You must put:
$$\sigma^2=\frac{1}{N-1}\sum_{i=1}^N(y_i-\hat{y}_i)\overline{(y_i-\hat{y}_i)}$$
that is, replacing your code by:
for i = 1: N
dy(i,1) = (y(i)-yhat(i))*conj(y(i)-yhat(i));
end
sigma2 = 1/(N-1)*sum(dy);
The variance is the second moment of a probability distribution, which can be defined for any metric space in the sense of the definition over the random variable (integral of a density), or in any vector space, in the sense of the estimator of the random variable (sum of n samples).
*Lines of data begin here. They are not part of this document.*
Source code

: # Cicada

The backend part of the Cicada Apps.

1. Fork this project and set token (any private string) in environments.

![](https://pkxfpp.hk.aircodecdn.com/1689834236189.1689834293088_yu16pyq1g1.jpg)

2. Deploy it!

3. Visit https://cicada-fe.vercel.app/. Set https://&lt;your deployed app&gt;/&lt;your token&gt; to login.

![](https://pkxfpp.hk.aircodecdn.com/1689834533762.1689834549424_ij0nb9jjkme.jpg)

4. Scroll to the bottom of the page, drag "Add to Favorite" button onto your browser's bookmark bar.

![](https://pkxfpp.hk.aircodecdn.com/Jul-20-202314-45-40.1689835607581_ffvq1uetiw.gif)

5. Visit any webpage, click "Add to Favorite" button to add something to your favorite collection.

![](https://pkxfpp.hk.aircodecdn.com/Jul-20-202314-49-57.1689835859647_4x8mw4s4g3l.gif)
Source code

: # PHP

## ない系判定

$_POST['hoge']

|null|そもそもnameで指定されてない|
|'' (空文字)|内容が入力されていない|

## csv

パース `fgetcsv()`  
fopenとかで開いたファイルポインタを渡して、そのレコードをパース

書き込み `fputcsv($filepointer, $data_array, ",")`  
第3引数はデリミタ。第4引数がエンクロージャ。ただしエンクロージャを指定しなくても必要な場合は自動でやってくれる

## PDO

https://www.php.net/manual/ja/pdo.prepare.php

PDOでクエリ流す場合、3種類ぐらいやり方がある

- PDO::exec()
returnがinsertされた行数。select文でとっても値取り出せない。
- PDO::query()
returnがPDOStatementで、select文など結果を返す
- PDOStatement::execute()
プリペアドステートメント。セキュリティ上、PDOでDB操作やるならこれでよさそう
For $X$ a random variable $\in \mathbb{R}^n$, with probability density function $p(x):I_X \subset \mathbb{R}^n \rightarrow \mathbb{R}$, the second moment $\in \mathbb{R}$ is:
$$\sigma^2=\mathbf{E}\{(X-\mu)^2\}=\int_{I_X} (x-\mu)^2 p(x)dx$$
which is the variance for $n=1$ and the covariance matrix in general.
For other fields $\mathbb{F}$, complex and even real numbers, the metric $d(x,y): \mathbb{F}x\mathbb{F}\rightarrow \mathbb{R}$ can redefine the moment definition
$$\sigma^2_{\mathbb{F}}=\mathbf{E}_{\mathbb{F}}\{(X-\mu)^2\}=\int_{I_X} d(x,\mu)^2 p(x)dx$$
For example, for the complex field, the metric function can be the standard distance from the hermitian inner product, and thus we have the variance definition:
$$d(x,y)=\sqrt{(x-y)\overline{(x-y)}}$$
$$\sigma^2_{\mathbb{C}}=\mathbf{E}_{\mathbb{C}}\{(X-\mu)^2\}=\int_{I_X} (x-y)\overline{(x-y)} p(x)dx$$
But the standard product, without the conjugated term, though can be a valuable figure (named as the "complementary variance") is not a second moment:
$${\sigma^2}_{\mathbb{C}comp}=\int_{I_X} (x-y)^2 p(x)dx$$
Of course, you always could be more "reasonable" and prefer to drop the complex analysis and move onto a $\mathbb{C}^2$ cartesian plane, and start taking covariances instead of a single number which dont dive you the full distribution information of your stochastics.